"I heard my brother say, and tell Jim Blanchard, he didn't want to eat other people's cold victuals, but he liked best to build his own campfire. I don't want to eat anybody's cold victuals neither. I'll make my own moulds: I won't ask Uncle Seth to make 'em. If I can't make 'em, I won't try to be a potter."

Sammy had found that the bean-pot he had made for his mother was about the right size, but the shape did not suit: he knew that everybody who looked at it would see that it was just the shape of a pumpkin. To use his own expression, it was too "pottle-bellied;" and the mouth was not large enough to admit a piece of pork the right size. The cover of this pot dropped inside the rim of the pot; and, as nearly all the settlers baked their beans in a hole under the hearth, it was not so good a form for keeping out the ashes, as to have the cover shut over the rim, with a flange on the inside of it.

With the compasses he struck out a circle on the table, the exact size of the bottom of his mother's bean-pot, of which he had the measure, and, boring a hole in the centre, stuck up a round, straight willow stick considerably longer than the height of the original vessel. Around this stick and in this circle he built up a mass of clay as high as the stick, and much larger in circumference than the old pot.

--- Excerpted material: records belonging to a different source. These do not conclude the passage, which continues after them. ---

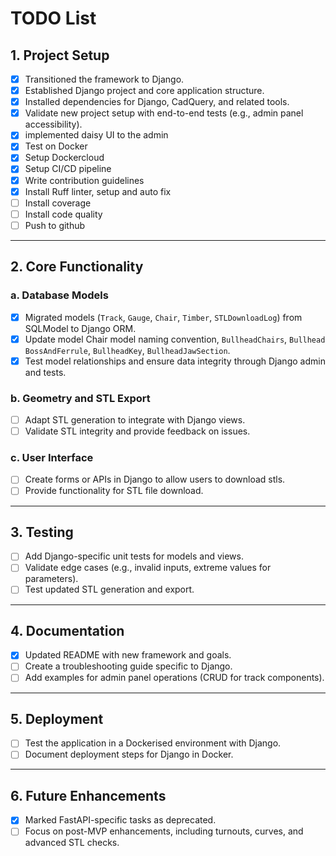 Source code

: # TODO List

## 1. Project Setup
- [x] Transitioned the framework to Django.  
- [x] Established Django project and core application structure.  
- [x] Installed dependencies for Django, CadQuery, and related tools.  
- [x] Validate new project setup with end-to-end tests (e.g., admin panel accessibility). 
- [x] implemented daisy UI to the admin
- [x] Test on Docker
- [x] Setup Dockercloud
- [x] Setup CI/CD pipeline
- [x] Write contribution guidelines
- [x] Install Ruff linter, setup and auto fix
- [ ] Install coverage
- [ ] Install code quality
- [ ] Push to github

---

## 2. Core Functionality

### a. Database Models
- [x] Migrated models (`Track`, `Gauge`, `Chair`, `Timber`, `STLDownloadLog`) from SQLModel to Django ORM. 
- [x] Update model Chair model naming convention, `BullheadChairs`, `Bullhead BossAndFerrule`, `BullheadKey`, `BullheadJawSection`.
- [x] Test model relationships and ensure data integrity through Django admin and tests.  

### b. Geometry and STL Export
- [ ] Adapt STL generation to integrate with Django views.  
- [ ] Validate STL integrity and provide feedback on issues.  

### c. User Interface
- [ ] Create forms or APIs in Django to allow users to download stls.  
- [ ] Provide functionality for STL file download.  

---

## 3. Testing
- [ ] Add Django-specific unit tests for models and views.  
- [ ] Validate edge cases (e.g., invalid inputs, extreme values for parameters).  
- [ ] Test updated STL generation and export.  

---

## 4. Documentation
- [x] Updated README with new framework and goals.  
- [ ] Create a troubleshooting guide specific to Django.  
- [ ] Add examples for admin panel operations (CRUD for track components).  

---

## 5. Deployment
- [ ] Test the application in a Dockerised environment with Django.  
- [ ] Document deployment steps for Django in Docker.  

---

## 6. Future Enhancements
- [x] Marked FastAPI-specific tasks as deprecated.  
- [ ] Focus on post-MVP enhancements, including turnouts, curves, and advanced STL checks.  
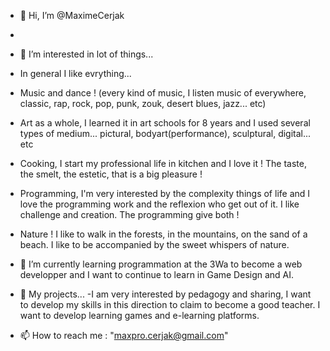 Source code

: - 👋 Hi, I’m @MaximeCerjak
- 
- 👀 I’m interested in lot of things...
- In general I like evrything...
- Music and dance ! (every kind of music, I listen music of everywhere, classic, rap, rock, pop, punk, zouk, desert blues, jazz... etc)
- Art as a whole, I learned it in art schools for 8 years and I used several types of medium... pictural, bodyart(performance), sculptural, digital... etc  
- Cooking, I start my professional life in kitchen and I love it ! The taste, the smelt, the estetic, that is a big pleasure !
- Programming, I'm very interested by the complexity things of life and I love the programming work and the reflexion who get out of it. I like challenge and creation. The programming give both !
- Nature ! I like to walk in the forests, in the mountains, on the sand of a beach. I like to be accompanied by the sweet whispers of nature.



- 🌱 I’m currently learning programmation at the 3Wa to become a web developper and I want to continue to learn in Game Design and AI.



- 💞️ My projects...
-I am very interested by pedagogy and sharing, I want to develop my skills in this direction to claim to become a good teacher.
I want to develop learning games and e-learning platforms.  


- 📫 How to reach me : "maxpro.cerjak@gmail.com"

<!---
MaximeCerjak/MaximeCerjak is a ✨ special ✨ repository because its `README.md` (this file) appears on your GitHub profile.
You can click the Preview link to take a look at your changes.
--->
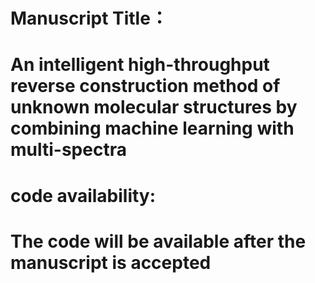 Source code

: # **Manuscript Title：**

# An intelligent high-throughput reverse construction method of unknown molecular structures by combining machine learning with multi-spectra

# **code availability:**

# The code will be available after the manuscript is accepted

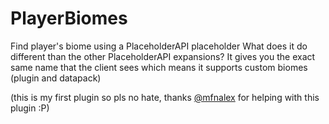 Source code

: # PlayerBiomes
 Find player's biome using a PlaceholderAPI placeholder
 What does it do different than the other PlaceholderAPI expansions?
 It gives you the exact same name that the client sees which means it supports custom biomes (plugin and datapack)

(this is my first plugin so pls no hate, thanks [@mfnalex](https://github.com/mfnalex) for helping with this plugin :P)
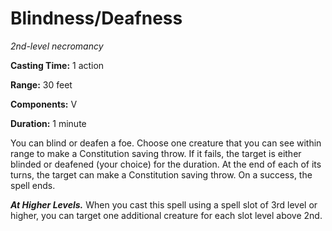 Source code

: <title>Blindness/Deafness</title>

# Blindness/Deafness

_2nd-level necromancy_

**Casting Time:** 1 action

**Range:** 30 feet

**Components:** V

**Duration:** 1 minute

You can blind or deafen a foe. Choose one
creature that you can see within range to
make a Constitution saving throw. If it
fails, the target is either blinded or
deafened (your choice) for the duration. At
the end of each of its turns, the target can
make a Constitution saving throw. On a
success, the spell ends.

_**At Higher Levels.**_ When you cast this
spell using a spell slot of 3rd level or
higher, you can target one additional
creature for each slot level above 2nd.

His object in putting the stick in the centre of his circle was to obtain a guide, a plumb-line centre from which to work.

"When they build a haystack," said he, "they always set a pole in the middle, and then they get all sides alike."

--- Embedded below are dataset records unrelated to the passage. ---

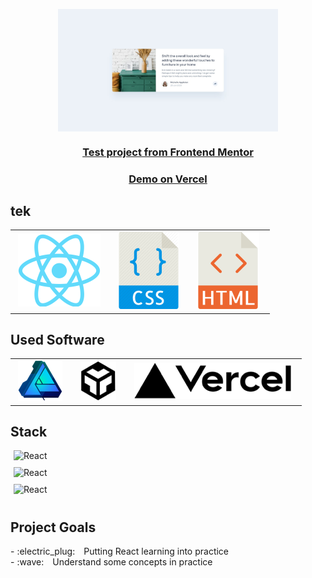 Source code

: <p align="center" ;>
      <img
        style="display: block; margin-left: auto; margin-right: auto;"
        src="./src/assets/frontendmentor_project-min.jpg"
        alt="Frontend Mentor Project 1"
        width="70%"
      />
    </p>
    <h3 align="center" ;">
      <a
        href="https://www.frontendmentor.io/solutions/react-js-using-css-qiZ4xTBsy"
      >
        Test project from Frontend Mentor
      </a>
    </h3>
    <h3 align="center" ;">
      <a
        href="https://www.frontendmentor.io/solutions/react-js-using-css-qiZ4xTBsy"
      >
        Demo on Vercel
      </a>
    </h3>
  <h2>
   tek
  </h2>
    <table>
        <td>
        <div style="margin-left: 5px; align: left; padding-right: 10px;">
          <img
            src="./src/assets/1280px-React-icon.svg"
            alt="React"
            />
        </div>
      </td>
        <td>
        <div style="margin-left: 5px; align: left; padding-right: 10px;">
          <img
            src="./src/assets/23_-_CSS_File_Flat-512.svg"
            alt="CSS"
          />
        </div>
      </td>
      <td>
        <div style="margin-left: 5px; align: left; padding-right: 10px;">
          <img
            src="./src/assets/760858_html_512x512.svg"
            alt="HTML"
          />
        </div>
      </td>
      </table>
                              <h2>
                            Used Software
                           </h2>
                           <table>
                              <td>
                              <div style="margin-left: 5px; align: left; padding-right: 10px;">
                                <img
                                  src="./src/assets/Affinity-Designer_pro.png"
                                  alt="Affinity"
                                  />
                              </div>
                            </td>
                              <td>
                              <div style="margin-left: 5px; align: left; padding-right: 10px;">
                                <img
                                  src="./src/assets/codesandbox.png"
                                  alt="CodeSandBox"
                                />
                              </div>
                            </td>
                            <td>
                              <div style="margin-left: 5px; align: left; padding-right: 10px;">
                                <img
                                  src="./src/assets/vercel.png"
                                  alt="Vercel"
                                />
                              </div>
                            </td>
                            </table>
       <h2>
          Stack
         </h2>
               <div style="margin-left: 5px; align: left; padding-right: 10px; padding-bottom: 10px;">
                 <img
                   src="https://img.shields.io/badge/react-17.0.1-brightgreen"
                   alt="React"
                   />
               </div>
                <div style="margin-left: 5px; align: left; padding-right: 10px; padding-bottom: 10px;">
                  <img
                    src="https://img.shields.io/badge/react--user--avatar-1.10.0-red"
                    alt="React"
                    />
                </div>
                  <div style="margin-left: 5px; align: left; padding-right: 10px; padding-bottom: 10px;">
                    <img
                      src="https://img.shields.io/badge/rsuite-4.8.4-orange"
                      alt="React"
                      />
                  </div>
                                    <h2>
                      Project Goals
                     </h2>
                     <p>
- :electric_plug: Putting React learning into practice<br>
- :wave: Understand some concepts in practice<br></p>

Having thus provided plenty of material to go and come upon, he ran home, and got his mother's pot, and placed it on the table beside his pile of clay; then with the compasses marked on a piece of bark the size he intended to have the mouth of his pot, and cut it out, levelled the top of the clay, and, making a hole exactly in the centre of the bark, slipped it over the upright rod and downward till it rested upon the surface of the clay; and put some flat stones upon it to keep it in place.

He now had the centre of the top and bottom, and by measuring found the centre of the side, and marked it in four places; and with those guides began with his scalping-knife to slice off the clay, form the sides and swell and taper of the vessel, and by placing a rule across the mouth obtained another guide, till he thus formed a model to suit his eye. Sometimes he took off a little too much in one place, and made a hollow: then he filled it with clay and cut again, until he felt that he could make no further improvement.

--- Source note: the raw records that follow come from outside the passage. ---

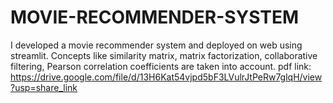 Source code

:# MOVIE-RECOMMENDER-SYSTEM
I developed a movie recommender system and deployed on web using streamlit. Concepts like similarity matrix, matrix factorization, collaborative filtering, Pearson correlation coefficients are taken into account.
pdf link: https://drive.google.com/file/d/13H6Kat54vjpd5bF3LVulrJtPeRw7glqH/view?usp=share_link
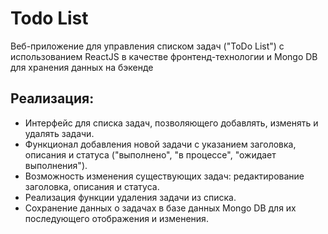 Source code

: # Todo List 

Веб-приложение для управления списком задач ("ToDo List") с использованием ReactJS в качестве фронтенд-технологии и Mongo DB для хранения данных на бэкенде


## Реализация:

- Интерфейс для списка задач, позволяющего добавлять, изменять и удалять задачи.
- Функционал добавления новой задачи с указанием заголовка, описания и статуса ("выполнено", "в процессе", "ожидает выполнения").
- Возможность изменения существующих задач: редактирование заголовка, описания и статуса.
- Реализация функции удаления задачи из списка.
- Сохранение данных о задачах в базе данных Mongo DB для их последующего отображения и изменения.

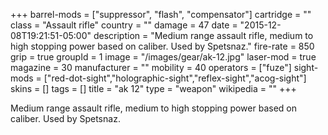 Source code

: +++
barrel-mods = ["suppressor", "flash", "compensator"]
cartridge = ""
class = "Assault rifle"
country = ""
damage = 47
date = "2015-12-08T19:21:51-05:00"
description = "Medium range assault rifle, medium to high stopping power based on caliber. Used by Spetsnaz."
fire-rate = 850
grip = true
groupId = 1
image = "/images/gear/ak-12.jpg"
laser-mod = true
magazine = 30
manufacturer = ""
mobility = 40
operators = ["fuze"]
sight-mods = ["red-dot-sight","holographic-sight","reflex-sight","acog-sight"]
skins = []
tags = []
title = "ak 12"
type = "weapon"
wikipedia = ""
+++

Medium range assault rifle, medium to high stopping power based on caliber. Used by Spetsnaz.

It was of much better proportions than the original, which was manifest as they sat side by side: still the capacity of the vessel represented by the mould was about the same. If it was a little deeper, and had a larger mouth, it was less bulging in the middle, tapering gradually each way.

Sammy cleaned up the table, and was walking round it, viewing his pot from different standpoints, once in a while making some trilling alteration, or smoothing the surface with a wet rag, when he was greatly surprised by the entrance of his mother.